» The task: Please retype the records below exactly as they appear, leaving out every picture.

Saved data entries:

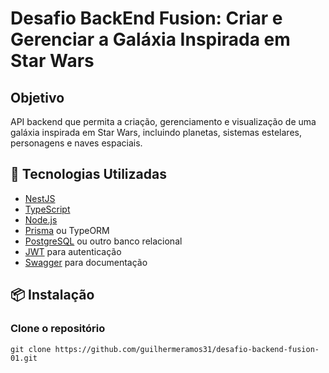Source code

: # Desafio BackEnd Fusion: **Criar** e **Gerenciar** a Galáxia Inspirada em Star Wars

## Objetivo
API backend que permita a criação, gerenciamento e visualização de uma galáxia inspirada em Star Wars, incluindo planetas, sistemas estelares, personagens e naves espaciais.

## 🚀 Tecnologias Utilizadas

- [NestJS](https://nestjs.com/)
- [TypeScript](https://www.typescriptlang.org/)
- [Node.js](https://nodejs.org/)
- [Prisma](https://www.prisma.io/) ou TypeORM
- [PostgreSQL](https://www.postgresql.org/) ou outro banco relacional
- [JWT](https://jwt.io/) para autenticação
- [Swagger](https://swagger.io/) para documentação

## 📦 Instalação

### Clone o repositório

```
git clone https://github.com/guilhermeramos31/desafio-backend-fusion-01.git
```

» Task answer:
Source code

: # Desafio BackEnd Fusion: **Criar** e **Gerenciar** a Galáxia Inspirada em Star Wars

## Objetivo
API backend que permita a criação, gerenciamento e visualização de uma galáxia inspirada em Star Wars, incluindo planetas, sistemas estelares, personagens e naves espaciais.

## 🚀 Tecnologias Utilizadas

- [NestJS](https://nestjs.com/)
- [TypeScript](https://www.typescriptlang.org/)
- [Node.js](https://nodejs.org/)
- [Prisma](https://www.prisma.io/) ou TypeORM
- [PostgreSQL](https://www.postgresql.org/) ou outro banco relacional
- [JWT](https://jwt.io/) para autenticação
- [Swagger](https://swagger.io/) para documentação

## 📦 Instalação

### Clone o repositório

```
git clone https://github.com/guilhermeramos31/desafio-backend-fusion-01.git
```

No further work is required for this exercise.